Problem to work on:
Nothing in the copy should be a picture; everything else in the listing is to be restated exactly.

(Information provided)

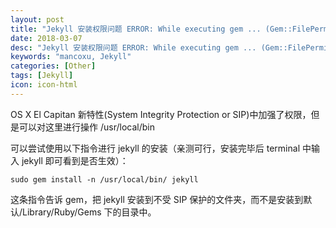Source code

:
 ```yaml
---
layout: post
title: "Jekyll 安装权限问题 ERROR: While executing gem ... (Gem::FilePermissionError)"
date: 2018-03-07
desc: "Jekyll 安装权限问题 ERROR: While executing gem ... (Gem::FilePermissionError)"
keywords: "mancoxu, Jekyll"
categories: [Other]
tags: [Jekyll]
icon: icon-html
---
```


OS X El Capitan 新特性(System Integrity Protection or SIP)中加强了权限，但是可以对这里进行操作 /usr/local/bin

可以尝试使用以下指令进行 jekyll 的安装（亲测可行，安装完毕后 terminal 中输入 jekyll 即可看到是否生效）：

```
sudo gem install -n /usr/local/bin/ jekyll
```

这条指令告诉 gem，把 jekyll 安装到不受 SIP 保护的文件夹，而不是安装到默认/Library/Ruby/Gems 下的目录中。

(End Information provided)

Answer box:
Source code

:
 ```yaml
---
layout: post
title: "Jekyll 安装权限问题 ERROR: While executing gem ... (Gem::FilePermissionError)"
date: 2018-03-07
desc: "Jekyll 安装权限问题 ERROR: While executing gem ... (Gem::FilePermissionError)"
keywords: "mancoxu, Jekyll"
categories: [Other]
tags: [Jekyll]
icon: icon-html
---
```


OS X El Capitan 新特性(System Integrity Protection or SIP)中加强了权限，但是可以对这里进行操作 /usr/local/bin

可以尝试使用以下指令进行 jekyll 的安装（亲测可行，安装完毕后 terminal 中输入 jekyll 即可看到是否生效）：

```
sudo gem install -n /usr/local/bin/ jekyll
```

这条指令告诉 gem，把 jekyll 安装到不受 SIP 保护的文件夹，而不是安装到默认/Library/Ruby/Gems 下的目录中。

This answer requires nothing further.